Peter, Paul (Rickard) and a guest present at the Switzer Report webinar held on the first Friday of the month. Last Friday, their guest was James Dunn, veteran of the share market and long-time expert for the Report. Their focus at this part of the webinar was on the possibility of a Shocktober, a subject that that attendees were keen to listen to.
“What you mentioned then about the vaccine, Peter, that's such an interesting point, because it's crept into various politicians' commentary as though it is a given, and just around the corner. And there may not be one. It was quite worrying to read the comments from the CEO of Merck about six weeks ago. There's been seven vaccines in the last 20 years and Merck's done four of them. And he said that mumps was their quickest one, and that took them four years.
“The kitchen sink's been thrown at a vaccine for COVID. And there's computational power much greater than ever before and all sorts of tools that are much, much better. But I don't think it can be viewed as a given. And the way our state premier and even ScoMo and various other world leaders talk about it as, "Just hang on for a little bit. It's nearly there." Trump said weeks. Personally, like you said, Peter, I don't know if that's a given,” James replied to Peter’s comment.
Without a vaccine, the chances of international travel and unrestricted border openings remains so slim.
“I'm hoping that a vaccine comes up by the end of the year and people start getting jabbed, January, February. And by the middle of the year, we can fly internationally. But they're all hopes. But certainly, I do believe the one thing that's so different from this stock market created recession than anything I've ever seen before, is that I've never seen central banks and governments so quick out of the blocks to help economies. And that's going to be an unbelievable safety net to avoid a massive crash again of the stock market. But the vaccine is the big curve ball,” said Switzer, pointing to the massive federal government stimulus package that was totally uncovered in the Treasurer’s Budget speech last Tuesday evening.

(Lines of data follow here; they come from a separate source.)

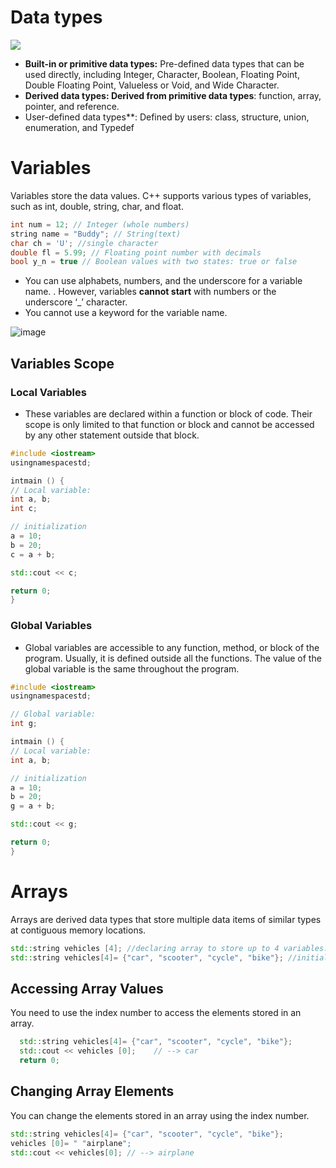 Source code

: # Data types
![](https://hackr.io/blog/media/2-34.png?ezimgfmt=rs:714x415/rscb1/ng:webp/ngcb1)
- **Built-in or primitive data types:** Pre-defined data types that can be used directly, including Integer, Character, Boolean, Floating Point, Double Floating Point, Valueless or Void, and Wide Character.
- **Derived data types: Derived from primitive data types**: function, array, pointer, and reference.
- User-defined data types**: Defined by users: class, structure, union, enumeration, and Typedef

# Variables

Variables store the data values. C++ supports various types of variables, such as int, double, string, char, and float. 
```cpp
int num = 12; // Integer (whole numbers)
string name = "Buddy"; // String(text)
char ch = 'U'; //single character
double fl = 5.99; // Floating point number with decimals
bool y_n = true // Boolean values with two states: true or false
```
- You can use alphabets, numbers, and the underscore for a variable name. 
. However, variables **cannot start** with numbers or the underscore ‘_’ character. 
- You cannot use a keyword for the variable name. 

![image](https://user-images.githubusercontent.com/86968217/166429197-15a1c773-5f22-4210-b9ff-3ea4118c0b67.png)



## Variables Scope
###  Local Variables
- These variables are declared within a function or block of code. Their scope is only limited to that function or block and cannot be accessed by any other statement outside that block. 
```cpp
#include <iostream>
usingnamespacestd;

intmain () {
// Local variable:
int a, b;
int c;

// initialization
a = 10;
b = 20;
c = a + b;

std::cout << c;

return 0;
}
```
### Global Variables 
- Global variables are accessible to any function, method, or block of the program. Usually, it is defined outside all the functions. The value of the global variable is the same throughout the program. 
```cpp
#include <iostream>
usingnamespacestd;

// Global variable:
int g;

intmain () {
// Local variable:
int a, b;

// initialization
a = 10;
b = 20;
g = a + b;

std::cout << g;

return 0;
}
```

# Arrays
Arrays are derived data types that store multiple data items of similar types at contiguous memory locations.
```cpp
std::string vehicles [4]; //declaring array to store up to 4 variables.
std::string vehicles[4]= {"car", "scooter", "cycle", "bike"}; //initializing the array
```
## Accessing Array Values
You need to use the index number to access the elements stored in an array. 
```cpp
  std::string vehicles[4]= {"car", "scooter", "cycle", "bike"};
  std::cout << vehicles [0];    // --> car   
  return 0;
```
## Changing Array Elements
You can change the elements stored in an array using the index number. 
```cpp
std::string vehicles[4]= {"car", "scooter", "cycle", "bike"};
vehicles [0]= " "airplane";
std::cout << vehicles[0]; // --> airplane  
```
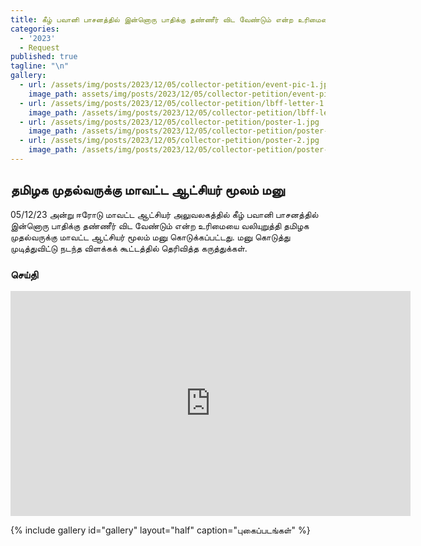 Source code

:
 ```yaml
---
title: கீழ் பவானி பாசனத்தில் இன்னொரு பாதிக்கு தண்ணீர் விட வேண்டும் என்ற உரிமையை வலியுறுத்தி தமிழக முதல்வருக்கு மாவட்ட ஆட்சியர் மூலம் மனு
categories:
  - '2023'
  - Request
published: true
tagline: "\n"
gallery:
  - url: /assets/img/posts/2023/12/05/collector-petition/event-pic-1.jpg
    image_path: assets/img/posts/2023/12/05/collector-petition/event-pic-1.jpg
  - url: /assets/img/posts/2023/12/05/collector-petition/lbff-letter-1.jpg
    image_path: /assets/img/posts/2023/12/05/collector-petition/lbff-letter-1.jpg
  - url: /assets/img/posts/2023/12/05/collector-petition/poster-1.jpg
    image_path: /assets/img/posts/2023/12/05/collector-petition/poster-1.jpg
  - url: /assets/img/posts/2023/12/05/collector-petition/poster-2.jpg
    image_path: /assets/img/posts/2023/12/05/collector-petition/poster-2.jpg
---
```

## தமிழக முதல்வருக்கு மாவட்ட ஆட்சியர் மூலம் மனு

05/12/23 அன்று ஈரோடு மாவட்ட ஆட்சியர் அலுவலகத்தில் கீழ் பவானி பாசனத்தில் இன்னொரு பாதிக்கு தண்ணீர் விட வேண்டும் என்ற உரிமையை வலியுறுத்தி தமிழக முதல்வருக்கு மாவட்ட ஆட்சியர் மூலம் மனு கொடுக்கப்பட்டது.
மனு கொடுத்து முடித்துவிட்டு நடந்த விளக்கக் கூட்டத்தில் தெரிவித்த கருத்துக்கள்.

### செய்தி

<iframe width="640" height="360" src="https://www.youtube-nocookie.com/embed/Csic4uPTyH8" frameborder="0" allowfullscreen></iframe>

{% include gallery id="gallery" layout="half" caption="புகைப்படங்கள்" %}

“The one really interesting point is that if you look at it, even though October has this history of these terrible crashes, it also has a history of being the month before the next bull market starts. So, it might be the worst bear market, but after it, a bull market starts. So, that's another sort of positive that I'm hanging onto,” said Switzer, always in search of the silver lining.
Paul was keen to look at other factors that might contribute to a month of stock market shocks and threw a question to his comrade.
“Let's go to the US election and just talk about Biden versus Trump for a moment. If the market starts to think or believe Biden's going to win, is that a positive or a negative for the stock market, Peter?”
Peter’s reply looked at the ramifications of either contender winning power.
“Ordinarily, Paul, I would have said negative, because even though Trump is an unusual man, Wall Street has tended to like him. But the Democrats are going to spend more money. The battle they've got right now is the Democrats want a $2.2 trillion stimulus program. And the Republicans are pulling back for something more restrictive. The bottom line is, Biden is ahead in the polls. Some really smart people say that it doesn't matter, Trump will still win. I think Wall Street is kind of thinking, "Well, if Trump wins, he'll be better for business. But if Biden wins, he'll be better for consumers." Either way, the US economy will do OK. So I don't think there's going to be a terrible sell off,” Peter added.
James looked at the fiscal implications of a Biden win.
“There’s that aspect of increases in taxes. The Democrats are committed to at least a partial rollback of The Tax Cuts and Jobs Act in 2017. That legislation lowered the US corporate tax rates from 35% to 21%. If Biden wins, they’re going to go back up. And wages will be mandated to go up. These things have to flow into corporate earnings. Their program will have some negative effect on corporate earnings. But it may have a sentiment effect of a change of administration, however short term. People may breathe a sigh of relief that the unpredictability of Trump has gone. Who knows whether the Democratic administration will be more predictable, given they are certainly split in terms of how far left they go,” James said.
The trio agreed that Trump is probably Wall Street's preferred choice, with Paul believing that the market hasn’t factored in a Biden win.
“A re-election of President Trump would arguably launch a lot more discord in the US than we've even seen from Black Lives Matter. And that probably wouldn't be good for the stock market,” James said.